Assignment |
The records below must be reproduced exactly, excluding any pictures.

******

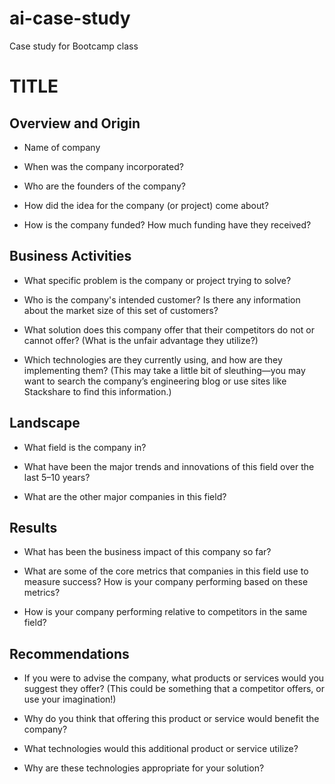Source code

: # ai-case-study
Case study for Bootcamp class 
# TITLE

## Overview and Origin

* Name of company

* When was the company incorporated?

* Who are the founders of the company?

* How did the idea for the company (or project) come about?

* How is the company funded? How much funding have they received?

## Business Activities

* What specific problem is the company or project trying to solve?

* Who is the company's intended customer? Is there any information about the market size of this set of customers?

* What solution does this company offer that their competitors do not or cannot offer? (What is the unfair advantage they utilize?)

* Which technologies are they currently using, and how are they implementing them? (This may take a little bit of sleuthing&mdash;you may want to search the company’s engineering blog or use sites like Stackshare to find this information.)

## Landscape

* What field is the company in?

* What have been the major trends and innovations of this field over the last 5&ndash;10 years?

* What are the other major companies in this field?

## Results

* What has been the business impact of this company so far?

* What are some of the core metrics that companies in this field use to measure success? How is your company performing based on these metrics?

* How is your company performing relative to competitors in the same field?

## Recommendations

* If you were to advise the company, what products or services would you suggest they offer? (This could be something that a competitor offers, or use your imagination!)

* Why do you think that offering this product or service would benefit the company?

* What technologies would this additional product or service utilize?

* Why are these technologies appropriate for your solution?
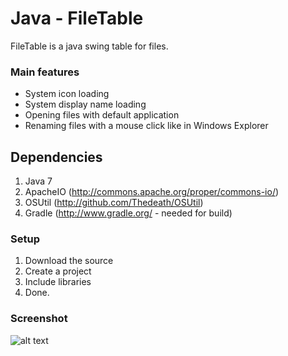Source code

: Java - FileTable
=========

FileTable is a java swing table for files.
### Main features
* System icon loading
* System display name loading
* Opening files with default application
* Renaming files with a mouse click like in Windows Explorer

## Dependencies
1. Java 7
2. ApacheIO (http://commons.apache.org/proper/commons-io/)
3. OSUtil (http://github.com/Thedeath/OSUtil)
4. Gradle (http://www.gradle.org/ - needed for build)

### Setup
1. Download the source
2. Create a project
3. Include libraries
4. Done.

### Screenshot
![alt text](http://i.imgur.com/5jiXGGg.png "FileTable Windows")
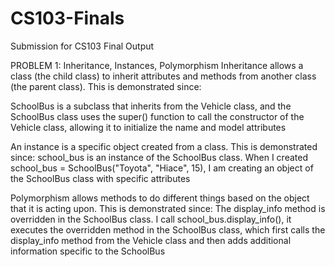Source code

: # CS103-Finals
Submission for CS103 Final Output

PROBLEM 1: Inheritance, Instances, Polymorphism
Inheritance allows a class (the child class) to inherit attributes and methods from another class (the parent class). This is demonstrated since:

SchoolBus is a subclass that inherits from the Vehicle class, and the SchoolBus class uses the super() function to call the constructor of the Vehicle class, allowing it to initialize the name and model attributes

An instance is a specific object created from a class. This is demonstrated since:
school_bus is an instance of the SchoolBus class. When I created school_bus = SchoolBus("Toyota", "Hiace", 15), I am creating an object of the SchoolBus class with specific attributes

Polymorphism allows methods to do different things based on the object that it is acting upon. This is demonstrated since:
The display_info method is overridden in the SchoolBus class. I call school_bus.display_info(), it executes the overridden method in the SchoolBus class, which first calls the display_info method from the Vehicle class and then adds additional information specific to the SchoolBus
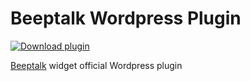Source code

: # Beeptalk Wordpress Plugin

[![Download plugin](https://img.shields.io/badge/download-plugin-blue)](https://github.com/beeptalk/beeptalk-wp-plugin/raw/main/src/beeptalk-widget.zip)

[Beeptalk](https://beeptalk.app) widget official Wordpress plugin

******

Result of this task |
Source code

: # ai-case-study
Case study for Bootcamp class 
# TITLE

## Overview and Origin

* Name of company

* When was the company incorporated?

* Who are the founders of the company?

* How did the idea for the company (or project) come about?

* How is the company funded? How much funding have they received?

## Business Activities

* What specific problem is the company or project trying to solve?

* Who is the company's intended customer? Is there any information about the market size of this set of customers?

* What solution does this company offer that their competitors do not or cannot offer? (What is the unfair advantage they utilize?)

* Which technologies are they currently using, and how are they implementing them? (This may take a little bit of sleuthing&mdash;you may want to search the company’s engineering blog or use sites like Stackshare to find this information.)

## Landscape

* What field is the company in?

* What have been the major trends and innovations of this field over the last 5&ndash;10 years?

* What are the other major companies in this field?

## Results

* What has been the business impact of this company so far?

* What are some of the core metrics that companies in this field use to measure success? How is your company performing based on these metrics?

* How is your company performing relative to competitors in the same field?

## Recommendations

* If you were to advise the company, what products or services would you suggest they offer? (This could be something that a competitor offers, or use your imagination!)

* Why do you think that offering this product or service would benefit the company?

* What technologies would this additional product or service utilize?

* Why are these technologies appropriate for your solution?
Source code

: Java - FileTable
=========

FileTable is a java swing table for files.
### Main features
* System icon loading
* System display name loading
* Opening files with default application
* Renaming files with a mouse click like in Windows Explorer

## Dependencies
1. Java 7
2. ApacheIO (http://commons.apache.org/proper/commons-io/)
3. OSUtil (http://github.com/Thedeath/OSUtil)
4. Gradle (http://www.gradle.org/ - needed for build)

### Setup
1. Download the source
2. Create a project
3. Include libraries
4. Done.

### Screenshot
![alt text](http://i.imgur.com/5jiXGGg.png "FileTable Windows")
Source code

: # CS103-Finals
Submission for CS103 Final Output

PROBLEM 1: Inheritance, Instances, Polymorphism
Inheritance allows a class (the child class) to inherit attributes and methods from another class (the parent class). This is demonstrated since:

SchoolBus is a subclass that inherits from the Vehicle class, and the SchoolBus class uses the super() function to call the constructor of the Vehicle class, allowing it to initialize the name and model attributes

An instance is a specific object created from a class. This is demonstrated since:
school_bus is an instance of the SchoolBus class. When I created school_bus = SchoolBus("Toyota", "Hiace", 15), I am creating an object of the SchoolBus class with specific attributes

Polymorphism allows methods to do different things based on the object that it is acting upon. This is demonstrated since:
The display_info method is overridden in the SchoolBus class. I call school_bus.display_info(), it executes the overridden method in the SchoolBus class, which first calls the display_info method from the Vehicle class and then adds additional information specific to the SchoolBus
Source code

: # Beeptalk Wordpress Plugin

[![Download plugin](https://img.shields.io/badge/download-plugin-blue)](https://github.com/beeptalk/beeptalk-wp-plugin/raw/main/src/beeptalk-widget.zip)

[Beeptalk](https://beeptalk.app) widget official Wordpress plugin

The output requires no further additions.